Built with recycled sheet metal, its tin roof held down by bricks, this shack in Hong Kong’s Tai Wai Village is covered by potted plants — an improvised take on the sophisticated green walls pioneered by people like Patrick Blanc.
Hong Kong’s public housing estates are going green. In recent years, the Housing Authority has been using its estates as laboratories for the latest green technologies, a move that could help reduce Hong Kong’s air pollution and encourage more sustainable building practices.
Some of the authority’s latest efforts can be seen in Yau Lai Estate, a newly-built housing estate in Yau Tong that opened last year. Standing near the estate’s main entrance are three green walls covered in a mix of grass and climbing plants. While the walls also serve a decorative purpose — the arrangement of red and green plants on one is based on a drawing of a fish made by Yau Tong schoolchildren — a study completed last November found that the greenery cooled temperatures on the walls’ exterior surface by up to 16 degrees. Temperatures on their interior surface dropped by 1.5 to 3.5 degrees.

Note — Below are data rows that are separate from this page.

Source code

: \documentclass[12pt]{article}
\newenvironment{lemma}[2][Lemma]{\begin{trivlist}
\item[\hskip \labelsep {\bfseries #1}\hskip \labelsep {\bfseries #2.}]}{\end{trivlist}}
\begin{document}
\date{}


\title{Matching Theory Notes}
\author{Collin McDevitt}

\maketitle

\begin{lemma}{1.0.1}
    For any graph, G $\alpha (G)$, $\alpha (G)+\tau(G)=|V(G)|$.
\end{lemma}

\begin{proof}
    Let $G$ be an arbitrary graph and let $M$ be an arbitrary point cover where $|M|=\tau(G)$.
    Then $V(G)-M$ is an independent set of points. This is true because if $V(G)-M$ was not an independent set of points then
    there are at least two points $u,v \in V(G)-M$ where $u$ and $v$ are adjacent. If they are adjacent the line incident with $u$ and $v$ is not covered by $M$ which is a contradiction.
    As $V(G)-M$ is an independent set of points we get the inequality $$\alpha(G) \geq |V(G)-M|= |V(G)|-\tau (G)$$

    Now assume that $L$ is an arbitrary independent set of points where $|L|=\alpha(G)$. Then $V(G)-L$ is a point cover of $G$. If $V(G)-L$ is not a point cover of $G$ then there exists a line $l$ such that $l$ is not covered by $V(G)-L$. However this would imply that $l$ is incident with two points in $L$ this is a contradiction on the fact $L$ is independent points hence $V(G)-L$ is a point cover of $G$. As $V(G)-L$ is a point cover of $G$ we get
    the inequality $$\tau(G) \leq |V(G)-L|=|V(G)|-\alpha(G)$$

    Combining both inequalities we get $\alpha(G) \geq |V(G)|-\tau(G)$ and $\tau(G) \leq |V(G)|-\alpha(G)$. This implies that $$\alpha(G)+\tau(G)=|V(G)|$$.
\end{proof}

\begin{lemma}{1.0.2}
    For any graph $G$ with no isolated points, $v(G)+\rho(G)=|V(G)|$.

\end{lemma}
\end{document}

If the green walls are adopted on a widespread basis, they could significantly reduce housing estates’ energy consumption by cutting air-conditioning costs, said the Housing Authority’s chief architect, Clifford Cheng Chiu-yeung. They would also help cool the outside ambient temperatures. That in turn would reduce Hong Kong’s urban heat island effect, which has been making summer weather even hotter and more unstable than normal.